Muchos no saben que son hijos de Dios, por haber recibido el Bautismo. Como hijos adoptivos se obtiene el derecho al cielo, por medio de  la gracia santificante infundida por el sacramento del Bautismo.

Pero hay más personas todavía que desconocen que pierden esta filiación divina con el pecado mortal, y se "muere" así como hijo adoptivo de Dios. Con el pecado se pierde la gracia santificante y lo que ella implica.

La filiación divina nos da derecho al cielo, pero el derecho se pierde cuando se pierde aquélla. Claro que siempre queda el carácter conferido por el Bautismo, que viene a ser como una marca de pertenencia a Dios. Por el pecado se pierde la dignidad de hijo, pero no el carácter de pertenencia que le permitirá siempre regresar a la casa del Padre.

Cuando el hijo pródigo vuelve a casa, según se narra en la parábola del evangelio de san Lucas, se dice expresamente que "estaba muerto y ha vuelto a la vida". En el plano humano, cuando se es hijo se es para siempre; pero este no es caso en adopción del hombre hecha por Dios, pues el hombre puede rechazar la gracia.

La maravilla de esta verdad estriba en que somos hermanos de los demás, al ser hijos del mismo Dios.  El panorama, sin embargo, cambia cuando, al faltar la gracia, cada quien se dedica a lo suyo, a sacar ventaja de los demás. Esto es así porque por el pecado se deja de crecer en libertad y en caridad: se pasa a depender del diablo donde no hay siquiera un resquicio de amor. 

En la filiación humana no se puede crecer, se es hijo para siempre. Pero en la filiación divina sí se puede crecer porque se participa en la esencia divina, gradualmente, según se vaya correspondiendo a la gracia dada. O se pierde todo al rechazar a Dios.

De ahí que el auge de la corrupción y la violencia en el mundo va en proporción directa con el no vivir como hermano de los demás hombres. El hombre desconoce la semejanza que le une con los demás, y empieza a utilizar a las personas como objetos, según su conveniencia, llegando a extremos inverosímiles. Esto es más triste cuando ocurre en países de arraigada tradición cristiana.

Se puede aducir que también los hombres no bautizados participan de la filiación a Dios como criaturas humanas; es cierto,  y no desaparece nunca esa relación con la persona porque está hecha a imagen y semejanza de su Creador. Pero participar de la santidad de Dios va más allá de ser criatura; es harina de otro costal, pues sólo se logra por medio de la gracia santificante, un don  del que ya hemos hablado.

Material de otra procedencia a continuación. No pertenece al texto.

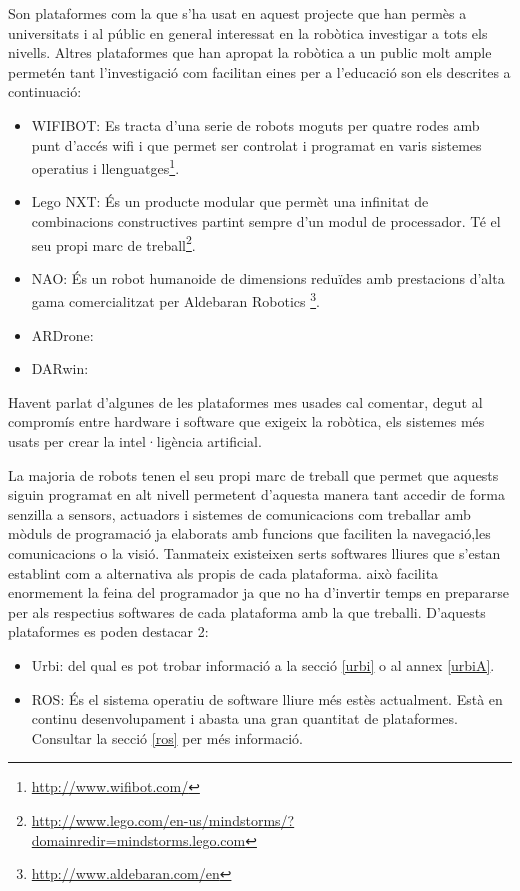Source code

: \documentclass[12pt,a4paper,final,twoside]{article}
\begin{document}
Son plataformes com la que s'ha usat en aquest projecte que han permès a universitats i al públic en general interessat en la robòtica investigar a tots els nivells. Altres plataformes que han apropat la robòtica a un public molt ample permetén tant l'investigació com facilitan eines per a l'educació son els descrites a continuació:

\begin{itemize}
\item WIFIBOT: Es tracta d'una serie de robots moguts per quatre rodes amb punt d'accés wifi i que permet ser controlat i programat en varis sistemes operatius i llenguatges\footnote{\url{http://www.wifibot.com/}}.
\item Lego NXT: És un producte modular que permèt una infinitat de combinacions constructives partint sempre d'un modul de processador. Té el seu propi marc de treball\footnote{\url{http://www.lego.com/en-us/mindstorms/?domainredir=mindstorms.lego.com}}.
\item NAO: És un robot humanoide de dimensions reduïdes amb prestacions d'alta gama comercialitzat per Aldebaran Robotics \footnote{\url{http://www.aldebaran.com/en}}.
\item ARDrone:
\item DARwin:


\end{itemize}

Havent parlat d'algunes de les plataformes mes usades cal comentar, degut al compromís entre hardware i software que exigeix la robòtica, els sistemes més usats per crear la intel·ligència artificial.

La majoria de robots tenen el seu propi marc de treball que permet que aquests siguin programat en alt nivell permetent d'aquesta manera tant accedir de forma senzilla a sensors, actuadors i sistemes de comunicacions com treballar amb mòduls de programació ja elaborats amb funcions que faciliten la navegació,les comunicacions o la visió.
Tanmateix existeixen serts softwares lliures que s'estan establint com a alternativa als propis de cada plataforma. això facilita enormement la feina del programador ja que no ha d'invertir temps en prepararse per als respectius softwares de cada plataforma amb la que treballi.
D'aquests plataformes es poden destacar 2:
\begin{itemize}
\item Urbi: del qual es pot trobar informació a la secció \ref{urbi} o al annex \ref{urbiA}.
\item ROS: És el sistema operatiu de software lliure més estès actualment. Està en continu desenvolupament i abasta una gran quantitat de plataformes. Consultar la secció \ref{ros} per més informació.
\end{itemize} 
\end{document}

Este es un tema difícil, pero tal vez nos sirva para ir calando cómo el mal va corrompiendo la conciencia del hombre, si  deja de escuchar lo que Dios, su Padre,  le va pidiendo. Salirse con la suya aun a costa del bien de los demás, siempre es malo. Nunca está permitido perpetrar un mal. Y la violencia es el mal en grado sumo. 

La esperanza viene de que se puede recuperar la filiación divina perdida por medio del sacramento de la confesión. Al confesar la culpa, como el hijo pródigo, regresa la gracia y se hace una gran fiesta.